L’attentat avait ému la communauté internationale il y a quatre ans et demi. Si la cour d’assises soutient la thèse de l’accusation, cette tuerie restera comme la première attaque commise en Europe par un combattant jihadiste de retour de Syrie, dix-huit mois avant le sanglant 13 novembre 2015 (130 morts à Paris).
Pour sa part, Nemmouche, délinquant multirécidiviste qui s’est radicalisé en prison, nie les faits.
« J’estime que l’Etat est coupable d’avoir mis un innocent en prison », a affirmé lundi au quotidien La Dernière heure son avocat Sébastien Courtoy, parlant d' »un piège » tendu à son client.
Preuves « accablantes »
En face, sur les bancs des parties civiles, familles et associations juives estiment à l’inverse que les preuves rassemblées contre lui sont « accablantes ».
Selon l’accusation, Nemmouche est l’homme qui, le 24 mai 2014, a ouvert le feu dans le hall d’entrée du Musée juif, tuant un couple de touristes israéliens, une bénévole française et un jeune employé belge du site. Un quadruple assassinat exécuté en 82 secondes, comme s’il était l’oeuvre d’un tueur professionnel.

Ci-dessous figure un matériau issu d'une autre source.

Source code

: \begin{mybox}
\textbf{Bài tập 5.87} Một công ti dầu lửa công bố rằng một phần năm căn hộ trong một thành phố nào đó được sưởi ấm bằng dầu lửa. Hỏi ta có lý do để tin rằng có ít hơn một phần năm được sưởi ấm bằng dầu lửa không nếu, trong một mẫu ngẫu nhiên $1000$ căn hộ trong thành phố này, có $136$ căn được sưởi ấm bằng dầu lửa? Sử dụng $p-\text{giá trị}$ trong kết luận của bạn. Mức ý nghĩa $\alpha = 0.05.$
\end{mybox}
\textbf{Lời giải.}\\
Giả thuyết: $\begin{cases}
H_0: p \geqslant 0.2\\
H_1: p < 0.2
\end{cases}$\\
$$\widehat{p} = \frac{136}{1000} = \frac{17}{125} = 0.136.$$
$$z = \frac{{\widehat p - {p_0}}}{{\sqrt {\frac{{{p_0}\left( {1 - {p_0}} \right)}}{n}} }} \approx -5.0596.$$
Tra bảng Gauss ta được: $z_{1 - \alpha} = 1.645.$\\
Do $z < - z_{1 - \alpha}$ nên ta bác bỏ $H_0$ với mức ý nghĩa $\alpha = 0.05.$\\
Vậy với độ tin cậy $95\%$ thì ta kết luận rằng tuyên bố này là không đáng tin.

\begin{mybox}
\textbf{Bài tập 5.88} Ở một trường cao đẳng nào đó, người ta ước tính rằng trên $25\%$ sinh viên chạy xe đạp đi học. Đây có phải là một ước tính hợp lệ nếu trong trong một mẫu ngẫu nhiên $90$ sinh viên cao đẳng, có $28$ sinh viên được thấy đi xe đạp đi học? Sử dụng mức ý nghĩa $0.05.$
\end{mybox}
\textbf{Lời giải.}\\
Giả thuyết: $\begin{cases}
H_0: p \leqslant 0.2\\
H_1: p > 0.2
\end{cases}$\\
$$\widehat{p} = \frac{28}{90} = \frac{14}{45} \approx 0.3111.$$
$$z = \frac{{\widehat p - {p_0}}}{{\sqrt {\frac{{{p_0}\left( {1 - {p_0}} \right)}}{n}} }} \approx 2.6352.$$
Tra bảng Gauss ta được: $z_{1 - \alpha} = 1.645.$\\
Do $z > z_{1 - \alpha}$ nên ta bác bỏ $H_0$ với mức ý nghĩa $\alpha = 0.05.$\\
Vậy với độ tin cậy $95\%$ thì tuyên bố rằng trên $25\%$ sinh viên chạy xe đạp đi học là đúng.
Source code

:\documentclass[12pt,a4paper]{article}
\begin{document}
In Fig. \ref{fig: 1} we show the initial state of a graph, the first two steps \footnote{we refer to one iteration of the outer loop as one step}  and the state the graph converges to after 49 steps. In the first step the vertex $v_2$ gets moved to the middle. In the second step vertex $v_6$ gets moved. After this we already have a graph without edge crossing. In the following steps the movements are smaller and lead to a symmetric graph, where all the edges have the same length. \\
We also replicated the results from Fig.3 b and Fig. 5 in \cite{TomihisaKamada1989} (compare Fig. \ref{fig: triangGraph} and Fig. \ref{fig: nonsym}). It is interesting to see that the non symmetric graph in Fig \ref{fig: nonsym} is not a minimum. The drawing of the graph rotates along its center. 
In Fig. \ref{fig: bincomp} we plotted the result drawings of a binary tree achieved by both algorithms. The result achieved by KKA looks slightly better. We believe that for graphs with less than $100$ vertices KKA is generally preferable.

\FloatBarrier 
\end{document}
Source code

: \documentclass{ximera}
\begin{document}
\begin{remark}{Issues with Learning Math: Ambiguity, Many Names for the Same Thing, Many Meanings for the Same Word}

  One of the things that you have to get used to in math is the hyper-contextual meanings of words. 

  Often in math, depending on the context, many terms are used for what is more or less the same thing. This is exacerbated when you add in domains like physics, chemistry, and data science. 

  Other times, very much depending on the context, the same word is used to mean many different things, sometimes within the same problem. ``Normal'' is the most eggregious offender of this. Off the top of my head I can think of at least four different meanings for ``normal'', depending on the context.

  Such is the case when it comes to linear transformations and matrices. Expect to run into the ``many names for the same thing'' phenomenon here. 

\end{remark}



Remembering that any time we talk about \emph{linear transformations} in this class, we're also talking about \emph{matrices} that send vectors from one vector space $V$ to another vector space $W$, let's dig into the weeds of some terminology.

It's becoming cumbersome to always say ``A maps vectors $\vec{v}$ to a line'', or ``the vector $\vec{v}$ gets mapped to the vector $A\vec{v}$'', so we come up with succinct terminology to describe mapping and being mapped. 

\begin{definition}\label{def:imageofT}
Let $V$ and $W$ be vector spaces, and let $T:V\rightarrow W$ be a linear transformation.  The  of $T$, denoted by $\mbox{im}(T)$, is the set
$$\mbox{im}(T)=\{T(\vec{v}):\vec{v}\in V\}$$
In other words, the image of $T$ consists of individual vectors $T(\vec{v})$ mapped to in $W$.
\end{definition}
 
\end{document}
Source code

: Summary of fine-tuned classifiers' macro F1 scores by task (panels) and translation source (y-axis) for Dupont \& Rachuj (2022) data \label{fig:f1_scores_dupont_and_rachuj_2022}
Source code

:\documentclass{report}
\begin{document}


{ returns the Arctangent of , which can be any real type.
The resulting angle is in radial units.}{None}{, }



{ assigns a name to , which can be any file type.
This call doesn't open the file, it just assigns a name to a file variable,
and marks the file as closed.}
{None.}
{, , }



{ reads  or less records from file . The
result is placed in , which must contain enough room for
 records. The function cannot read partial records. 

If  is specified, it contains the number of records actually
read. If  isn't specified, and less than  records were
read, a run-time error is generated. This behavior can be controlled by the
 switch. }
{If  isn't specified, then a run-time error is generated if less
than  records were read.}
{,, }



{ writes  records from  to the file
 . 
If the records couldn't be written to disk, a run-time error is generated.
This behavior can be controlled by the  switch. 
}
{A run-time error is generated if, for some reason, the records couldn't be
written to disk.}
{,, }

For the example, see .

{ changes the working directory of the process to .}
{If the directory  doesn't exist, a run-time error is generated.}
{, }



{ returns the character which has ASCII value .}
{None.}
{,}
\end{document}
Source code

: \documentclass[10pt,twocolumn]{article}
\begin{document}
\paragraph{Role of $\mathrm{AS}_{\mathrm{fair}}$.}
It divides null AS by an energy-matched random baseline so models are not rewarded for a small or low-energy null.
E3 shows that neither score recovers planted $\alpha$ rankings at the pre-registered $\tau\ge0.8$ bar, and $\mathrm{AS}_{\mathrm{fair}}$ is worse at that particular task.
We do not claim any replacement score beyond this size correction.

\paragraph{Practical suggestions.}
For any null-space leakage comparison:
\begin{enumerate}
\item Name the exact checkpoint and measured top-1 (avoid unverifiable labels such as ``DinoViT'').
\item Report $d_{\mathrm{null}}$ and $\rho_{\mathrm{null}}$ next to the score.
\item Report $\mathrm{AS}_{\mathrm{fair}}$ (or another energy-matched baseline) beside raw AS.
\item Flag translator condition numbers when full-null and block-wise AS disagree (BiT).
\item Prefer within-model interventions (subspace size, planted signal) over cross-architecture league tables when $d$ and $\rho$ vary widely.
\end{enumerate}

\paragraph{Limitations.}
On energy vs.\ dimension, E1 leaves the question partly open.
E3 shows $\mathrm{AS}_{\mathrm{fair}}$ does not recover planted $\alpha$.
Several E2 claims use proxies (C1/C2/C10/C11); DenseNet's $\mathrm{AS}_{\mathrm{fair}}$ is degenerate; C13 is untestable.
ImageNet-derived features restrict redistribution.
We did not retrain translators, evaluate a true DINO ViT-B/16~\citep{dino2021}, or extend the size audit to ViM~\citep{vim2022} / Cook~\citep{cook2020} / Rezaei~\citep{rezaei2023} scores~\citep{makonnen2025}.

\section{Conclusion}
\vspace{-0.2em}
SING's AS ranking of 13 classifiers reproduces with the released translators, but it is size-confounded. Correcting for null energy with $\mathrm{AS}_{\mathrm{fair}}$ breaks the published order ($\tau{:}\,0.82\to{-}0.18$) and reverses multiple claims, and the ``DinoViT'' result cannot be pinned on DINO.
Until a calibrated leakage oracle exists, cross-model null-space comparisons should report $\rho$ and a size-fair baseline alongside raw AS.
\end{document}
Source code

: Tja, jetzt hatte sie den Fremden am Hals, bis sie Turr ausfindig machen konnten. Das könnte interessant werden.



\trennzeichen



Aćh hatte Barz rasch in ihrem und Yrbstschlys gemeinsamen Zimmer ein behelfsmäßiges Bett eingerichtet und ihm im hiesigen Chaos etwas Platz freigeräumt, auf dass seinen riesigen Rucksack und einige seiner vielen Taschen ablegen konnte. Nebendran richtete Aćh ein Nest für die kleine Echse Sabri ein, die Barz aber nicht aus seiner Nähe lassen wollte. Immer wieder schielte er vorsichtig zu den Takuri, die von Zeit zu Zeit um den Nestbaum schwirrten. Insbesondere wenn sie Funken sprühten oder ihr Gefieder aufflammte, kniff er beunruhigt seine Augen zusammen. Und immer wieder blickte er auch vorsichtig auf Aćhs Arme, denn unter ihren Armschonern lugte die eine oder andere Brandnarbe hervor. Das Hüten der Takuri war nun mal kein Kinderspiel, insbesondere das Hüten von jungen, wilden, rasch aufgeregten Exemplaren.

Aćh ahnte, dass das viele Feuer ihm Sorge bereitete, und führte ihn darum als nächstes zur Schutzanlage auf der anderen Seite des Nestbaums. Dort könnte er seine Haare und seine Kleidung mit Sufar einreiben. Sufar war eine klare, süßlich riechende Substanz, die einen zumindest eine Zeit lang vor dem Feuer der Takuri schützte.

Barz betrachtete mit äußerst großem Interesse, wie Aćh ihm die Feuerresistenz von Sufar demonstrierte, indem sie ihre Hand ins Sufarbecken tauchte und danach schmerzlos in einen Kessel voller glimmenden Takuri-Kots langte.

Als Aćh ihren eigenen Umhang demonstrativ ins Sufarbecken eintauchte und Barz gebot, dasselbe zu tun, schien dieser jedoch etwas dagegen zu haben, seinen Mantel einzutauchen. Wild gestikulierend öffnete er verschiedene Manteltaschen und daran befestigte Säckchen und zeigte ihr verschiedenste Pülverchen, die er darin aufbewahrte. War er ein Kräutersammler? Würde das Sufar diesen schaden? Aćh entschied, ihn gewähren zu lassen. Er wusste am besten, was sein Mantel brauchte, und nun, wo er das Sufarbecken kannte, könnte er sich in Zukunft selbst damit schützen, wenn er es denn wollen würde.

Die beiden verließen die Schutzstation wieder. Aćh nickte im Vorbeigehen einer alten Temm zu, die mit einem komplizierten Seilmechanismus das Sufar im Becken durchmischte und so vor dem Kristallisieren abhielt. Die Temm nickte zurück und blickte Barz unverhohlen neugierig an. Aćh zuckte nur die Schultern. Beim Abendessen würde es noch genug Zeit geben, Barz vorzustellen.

A l’époque, le natif de Roubaix (nord de la France) était revenu depuis peu de Syrie où il avait combattu dans les rangs jihadistes. Soupçonné d’y avoir été l’un des geôliers de quatre journalistes français (appelés à témoigner le 7 février aux assises de Bruxelles), il a été inculpé fin 2017 à Paris et un autre procès se profile pour lui en France.
Dans l’enquête française sur cette séquestration, Nemmouche a été dépeint en gardien « violent », tortionnaire de prisonniers syriens et admirateur de Mohamed Merah, auteur des tueries de Toulouse Montauban (sud de la France) en 2012 .
Pour Yohan Benizri, président du Comité de coordination des organisations juives de Belgique (CCOJB), partie civile au procès, le caractère antisémite des assassinats reprochés à l’accusé ne fait aucun doute.
La crainte, a confié M. Benizri à l’AFP, est que ses avocats, Sébastien Courtoy et Henri Laquay, tentent de « minimiser » cet aspect antisémite, ou de « tenir un discours de type complotiste ».
Avocats de Dieudonné
L’hypothèse de la responsabilité d’agents israéliens a déjà été évoquée à demi-mot le 20 décembre par Me Courtoy. Avec Me Laquay, cet avocat controversé a défendu dans le passé en Belgique le polémiste français Dieudonné, plusieurs fois condamné en France pour injure raciale, incitation à la haine et apologie du terrorisme.
Six jours après la tuerie, Nemmouche avait été arrêté le 30 mai 2014 en possession d’un revolver et d’un fusil d’assaut à la gare routière de Marseille où s’est ensuite concentrée une partie de l’enquête.
C’est là que son co-accusé Nacer Bendrer a été arrêté en décembre 2014, soupçonné de l’avoir aidé à se fournir en armes. En 2009-2010, les deux délinquants avaient fait connaissance à la prison de Salon-de-Provence (sud de la France). Incarcérés dans le même bâtiment, ils étaient décrits comme radicalisés, faisant du « prosélytisme » auprès des autres détenus musulmans.
Leur proximité est attestée dans l’enquête par 46 contacts téléphoniques en l’espace de quinze jours en avril 2014, époque à laquelle Nemmouche est soupçonné d’être en pleins préparatifs. Durant ces quelques semaines avant la tuerie, ils se seraient vus plusieurs fois à Bruxelles et Marseille.
Bendrer, 30 ans, clame aussi son innocence. En France, dans un autre dossier, il a été condamné en septembre à cinq ans de prison pour une tentative d’extorsion de fonds dans le milieu marseillais du narcobanditisme.